▼▼▼

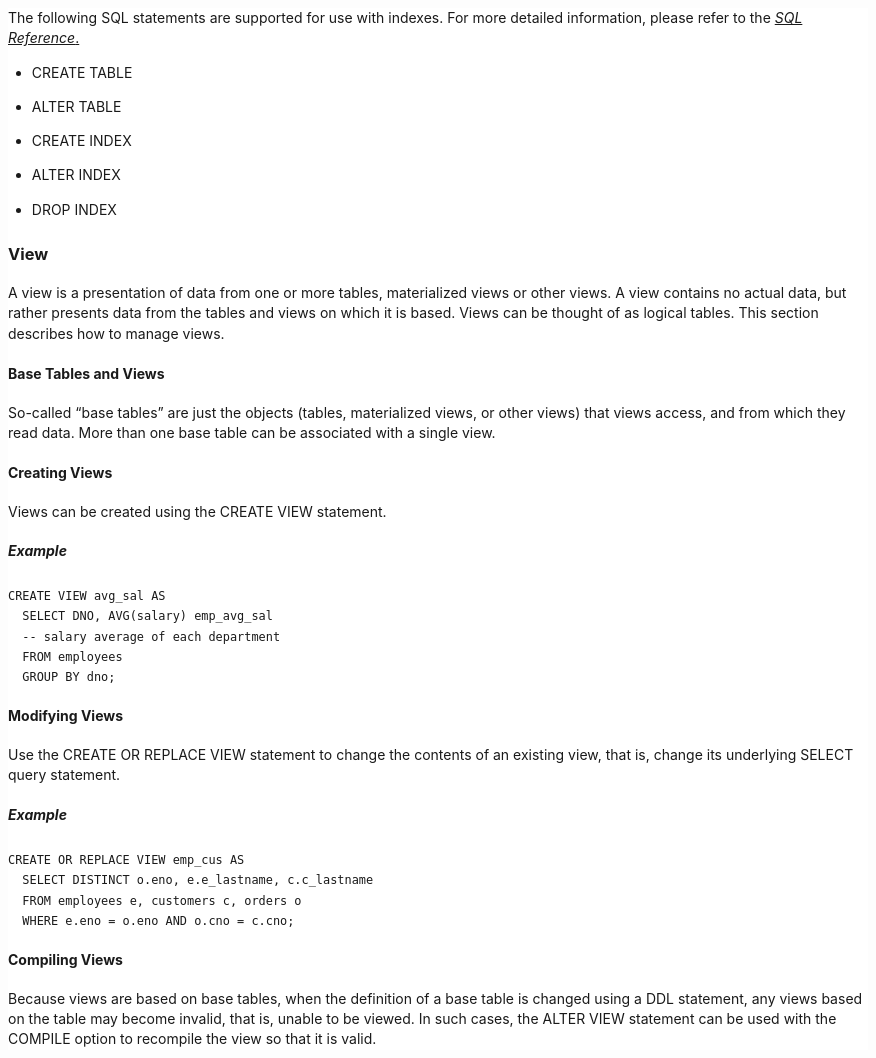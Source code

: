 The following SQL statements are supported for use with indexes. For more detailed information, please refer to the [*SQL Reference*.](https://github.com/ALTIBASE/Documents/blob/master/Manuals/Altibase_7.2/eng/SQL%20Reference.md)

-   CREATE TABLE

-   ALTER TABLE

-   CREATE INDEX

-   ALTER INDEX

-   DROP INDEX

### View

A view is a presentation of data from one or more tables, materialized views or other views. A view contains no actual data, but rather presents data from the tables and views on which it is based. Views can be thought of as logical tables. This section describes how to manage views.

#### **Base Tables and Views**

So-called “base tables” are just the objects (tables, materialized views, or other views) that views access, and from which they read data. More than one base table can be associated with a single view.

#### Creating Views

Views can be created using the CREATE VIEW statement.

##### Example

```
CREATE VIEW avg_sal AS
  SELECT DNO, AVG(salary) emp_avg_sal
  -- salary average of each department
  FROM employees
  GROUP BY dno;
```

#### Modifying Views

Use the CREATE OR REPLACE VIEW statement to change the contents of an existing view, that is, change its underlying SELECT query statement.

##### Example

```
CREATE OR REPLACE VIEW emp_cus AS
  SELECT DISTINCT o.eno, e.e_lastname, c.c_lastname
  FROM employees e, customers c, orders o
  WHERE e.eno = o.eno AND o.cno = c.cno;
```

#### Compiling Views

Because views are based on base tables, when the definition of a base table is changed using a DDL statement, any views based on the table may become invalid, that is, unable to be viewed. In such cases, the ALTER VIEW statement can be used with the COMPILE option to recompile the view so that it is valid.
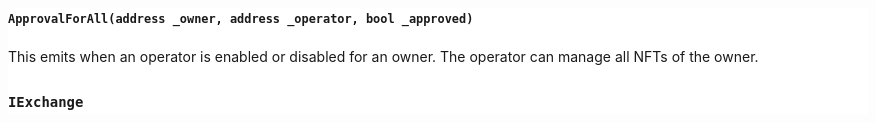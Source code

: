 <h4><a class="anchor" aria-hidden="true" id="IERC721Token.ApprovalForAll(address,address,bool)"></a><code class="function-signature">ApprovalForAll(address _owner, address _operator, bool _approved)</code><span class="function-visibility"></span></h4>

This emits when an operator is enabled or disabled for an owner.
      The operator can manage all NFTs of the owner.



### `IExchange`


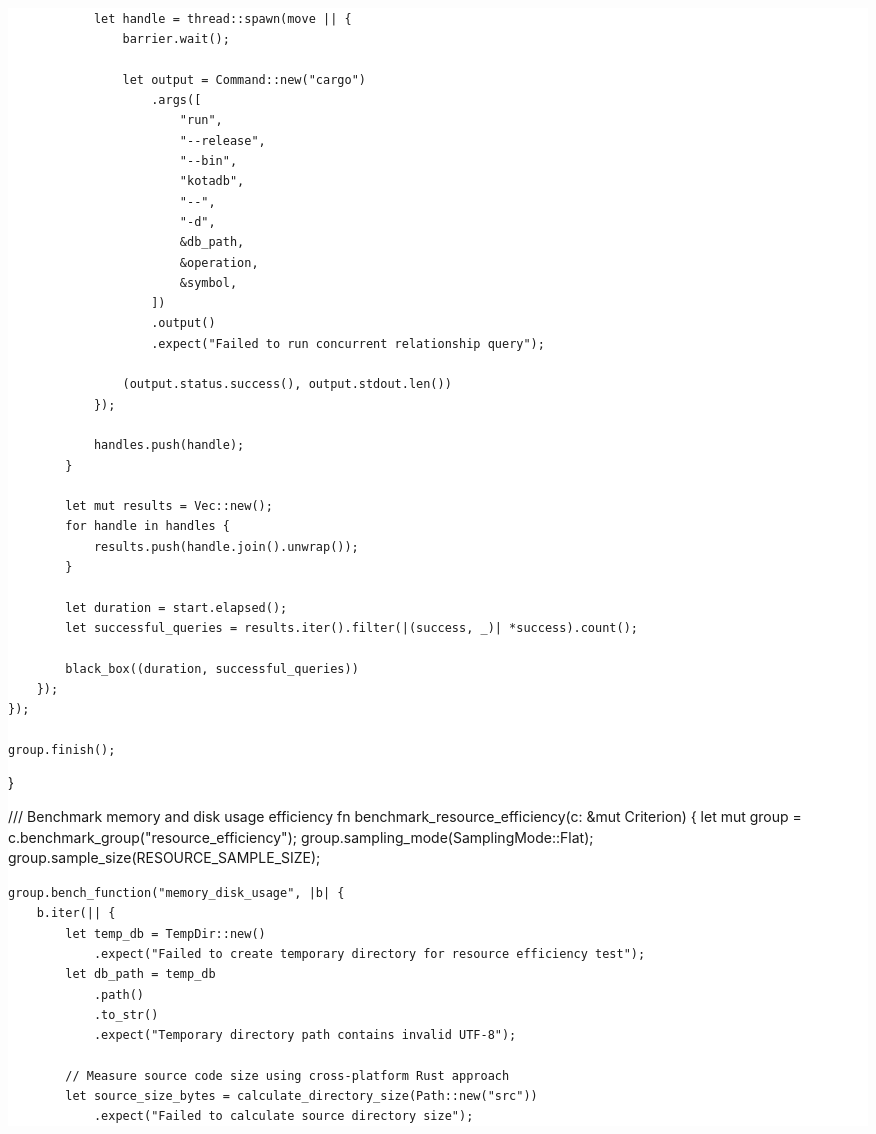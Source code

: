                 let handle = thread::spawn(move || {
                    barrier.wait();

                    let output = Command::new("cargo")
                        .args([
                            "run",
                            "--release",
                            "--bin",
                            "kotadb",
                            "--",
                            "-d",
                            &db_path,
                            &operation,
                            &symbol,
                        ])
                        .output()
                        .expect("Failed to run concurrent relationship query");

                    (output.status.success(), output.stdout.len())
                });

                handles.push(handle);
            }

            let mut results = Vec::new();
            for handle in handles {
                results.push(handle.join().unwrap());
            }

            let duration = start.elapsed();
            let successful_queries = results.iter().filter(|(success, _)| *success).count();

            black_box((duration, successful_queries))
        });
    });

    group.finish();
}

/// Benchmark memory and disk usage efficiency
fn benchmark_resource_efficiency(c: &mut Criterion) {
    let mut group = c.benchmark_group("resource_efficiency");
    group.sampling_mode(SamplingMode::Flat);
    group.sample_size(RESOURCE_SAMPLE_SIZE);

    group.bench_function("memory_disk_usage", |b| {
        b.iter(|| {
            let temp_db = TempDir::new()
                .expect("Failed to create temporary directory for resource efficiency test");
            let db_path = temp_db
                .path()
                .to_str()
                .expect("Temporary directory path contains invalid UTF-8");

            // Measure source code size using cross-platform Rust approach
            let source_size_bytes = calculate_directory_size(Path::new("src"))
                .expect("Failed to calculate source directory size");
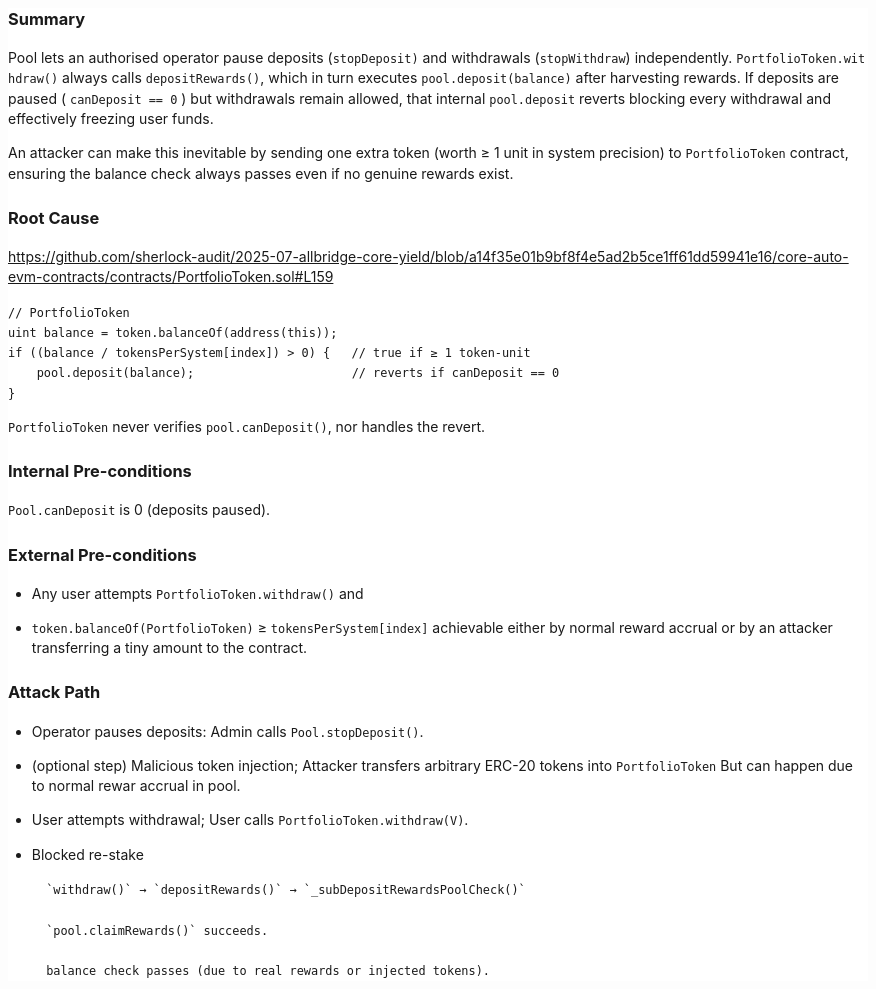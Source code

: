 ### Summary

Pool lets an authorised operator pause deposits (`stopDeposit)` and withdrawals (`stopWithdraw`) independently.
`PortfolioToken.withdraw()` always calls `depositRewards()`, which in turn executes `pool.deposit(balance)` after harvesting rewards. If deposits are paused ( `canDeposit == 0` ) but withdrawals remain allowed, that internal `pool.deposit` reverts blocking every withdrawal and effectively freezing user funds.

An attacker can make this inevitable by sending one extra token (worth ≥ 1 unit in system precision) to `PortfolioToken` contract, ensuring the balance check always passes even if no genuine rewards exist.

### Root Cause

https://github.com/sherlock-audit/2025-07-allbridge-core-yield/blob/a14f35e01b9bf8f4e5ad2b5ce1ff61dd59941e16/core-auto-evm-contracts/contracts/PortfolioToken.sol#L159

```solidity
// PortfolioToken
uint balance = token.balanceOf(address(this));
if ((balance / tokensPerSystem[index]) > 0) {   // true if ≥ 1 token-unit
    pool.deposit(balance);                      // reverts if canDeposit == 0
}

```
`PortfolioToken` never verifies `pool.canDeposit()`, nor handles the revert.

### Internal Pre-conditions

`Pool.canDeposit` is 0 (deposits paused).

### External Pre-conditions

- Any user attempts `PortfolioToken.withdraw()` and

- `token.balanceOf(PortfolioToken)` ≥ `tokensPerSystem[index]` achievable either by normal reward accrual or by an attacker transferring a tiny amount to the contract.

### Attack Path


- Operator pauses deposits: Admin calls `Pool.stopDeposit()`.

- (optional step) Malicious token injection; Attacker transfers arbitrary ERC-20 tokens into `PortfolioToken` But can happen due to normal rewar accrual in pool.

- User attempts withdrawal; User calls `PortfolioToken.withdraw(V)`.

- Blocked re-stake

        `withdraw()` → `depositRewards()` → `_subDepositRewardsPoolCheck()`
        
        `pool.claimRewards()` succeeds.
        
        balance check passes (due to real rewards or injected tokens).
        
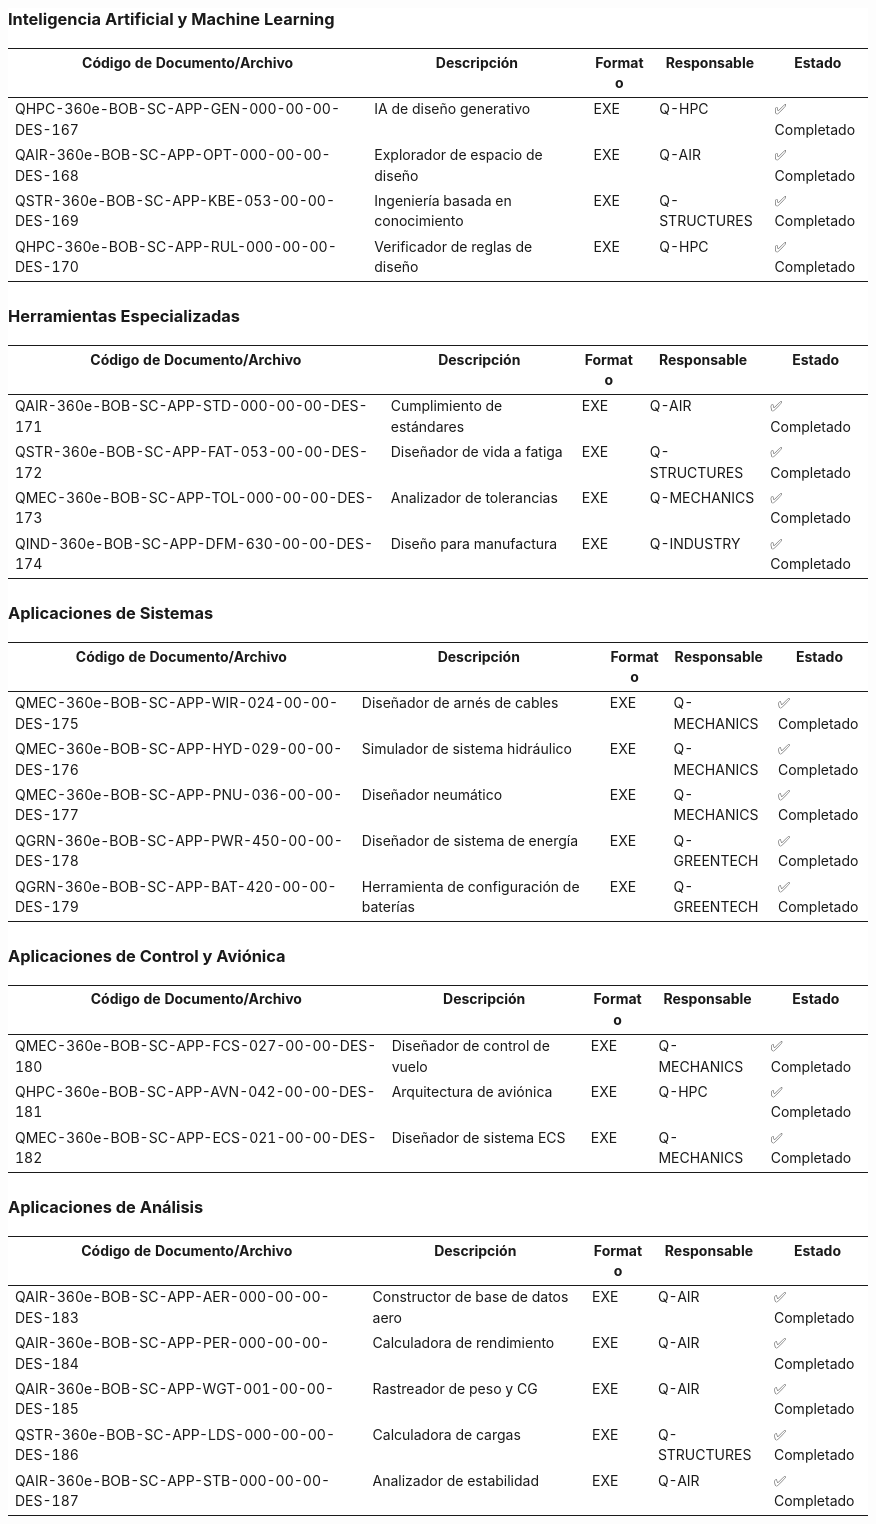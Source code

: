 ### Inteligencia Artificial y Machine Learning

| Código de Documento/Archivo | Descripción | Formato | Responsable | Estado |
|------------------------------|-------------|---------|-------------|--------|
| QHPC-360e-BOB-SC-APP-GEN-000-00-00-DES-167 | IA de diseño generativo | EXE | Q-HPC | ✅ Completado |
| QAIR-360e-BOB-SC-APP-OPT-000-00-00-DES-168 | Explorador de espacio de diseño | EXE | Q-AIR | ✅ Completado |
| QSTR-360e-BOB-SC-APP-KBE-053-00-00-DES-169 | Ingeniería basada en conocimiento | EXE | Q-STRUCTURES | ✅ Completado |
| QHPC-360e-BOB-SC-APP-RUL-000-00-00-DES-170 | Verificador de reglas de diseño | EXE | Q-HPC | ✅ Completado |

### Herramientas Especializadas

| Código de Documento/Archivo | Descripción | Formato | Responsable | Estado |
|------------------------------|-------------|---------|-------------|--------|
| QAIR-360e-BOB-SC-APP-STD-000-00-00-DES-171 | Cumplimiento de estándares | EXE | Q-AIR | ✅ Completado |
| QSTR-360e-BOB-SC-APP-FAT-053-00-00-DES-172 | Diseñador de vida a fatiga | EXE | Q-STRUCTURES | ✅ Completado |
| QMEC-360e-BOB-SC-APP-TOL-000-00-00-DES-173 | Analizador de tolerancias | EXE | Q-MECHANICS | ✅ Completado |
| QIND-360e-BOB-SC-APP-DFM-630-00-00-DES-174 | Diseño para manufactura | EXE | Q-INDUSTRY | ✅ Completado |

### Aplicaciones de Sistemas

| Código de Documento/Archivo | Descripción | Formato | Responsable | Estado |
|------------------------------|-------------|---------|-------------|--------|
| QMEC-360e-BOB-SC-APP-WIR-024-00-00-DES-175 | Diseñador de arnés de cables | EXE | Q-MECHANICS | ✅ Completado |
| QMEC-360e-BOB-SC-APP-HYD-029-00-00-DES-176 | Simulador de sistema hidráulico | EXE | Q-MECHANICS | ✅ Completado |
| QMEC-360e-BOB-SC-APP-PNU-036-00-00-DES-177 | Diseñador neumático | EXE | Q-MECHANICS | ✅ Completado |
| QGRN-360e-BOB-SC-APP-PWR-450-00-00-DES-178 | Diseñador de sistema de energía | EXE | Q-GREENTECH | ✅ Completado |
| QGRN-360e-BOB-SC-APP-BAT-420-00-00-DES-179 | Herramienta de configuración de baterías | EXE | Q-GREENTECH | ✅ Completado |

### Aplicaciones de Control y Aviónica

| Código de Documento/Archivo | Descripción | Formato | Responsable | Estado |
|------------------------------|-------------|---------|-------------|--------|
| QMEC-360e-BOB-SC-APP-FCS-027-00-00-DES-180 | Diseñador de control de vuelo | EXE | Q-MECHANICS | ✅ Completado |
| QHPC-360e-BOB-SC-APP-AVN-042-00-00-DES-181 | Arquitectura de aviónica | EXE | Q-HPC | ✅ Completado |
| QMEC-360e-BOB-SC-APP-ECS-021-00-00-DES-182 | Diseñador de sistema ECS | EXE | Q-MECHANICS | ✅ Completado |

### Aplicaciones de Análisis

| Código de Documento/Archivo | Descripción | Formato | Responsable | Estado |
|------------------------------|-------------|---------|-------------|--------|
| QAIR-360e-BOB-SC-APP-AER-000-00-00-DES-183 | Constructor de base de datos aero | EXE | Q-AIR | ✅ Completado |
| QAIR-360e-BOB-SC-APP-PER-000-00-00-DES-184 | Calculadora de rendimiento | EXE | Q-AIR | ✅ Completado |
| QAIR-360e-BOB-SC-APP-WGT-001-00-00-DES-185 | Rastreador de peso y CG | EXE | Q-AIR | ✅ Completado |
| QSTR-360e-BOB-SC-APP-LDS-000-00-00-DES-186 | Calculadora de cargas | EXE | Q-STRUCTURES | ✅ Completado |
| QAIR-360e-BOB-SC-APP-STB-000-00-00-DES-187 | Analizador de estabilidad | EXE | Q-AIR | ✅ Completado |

▲▲▲

= REQUIRED ACTION =
From the line that has "QHPC-360e-BOB-SC-APP-AVN-042-00-00-DES-181 | Arquitectura" through the line that has "QAIR-360e-BOB-SC-APP-PER-000-00-00-DES-184 | Calculadora", copy every line exactly as it appears above, and leave out all others.

= ANSWER BOX =
| QHPC-360e-BOB-SC-APP-AVN-042-00-00-DES-181 | Arquitectura de aviónica | EXE | Q-HPC | ✅ Completado |
| QMEC-360e-BOB-SC-APP-ECS-021-00-00-DES-182 | Diseñador de sistema ECS | EXE | Q-MECHANICS | ✅ Completado |

### Aplicaciones de Análisis

| Código de Documento/Archivo | Descripción | Formato | Responsable | Estado |
|------------------------------|-------------|---------|-------------|--------|
| QAIR-360e-BOB-SC-APP-AER-000-00-00-DES-183 | Constructor de base de datos aero | EXE | Q-AIR | ✅ Completado |
| QAIR-360e-BOB-SC-APP-PER-000-00-00-DES-184 | Calculadora de rendimiento | EXE | Q-AIR | ✅ Completado |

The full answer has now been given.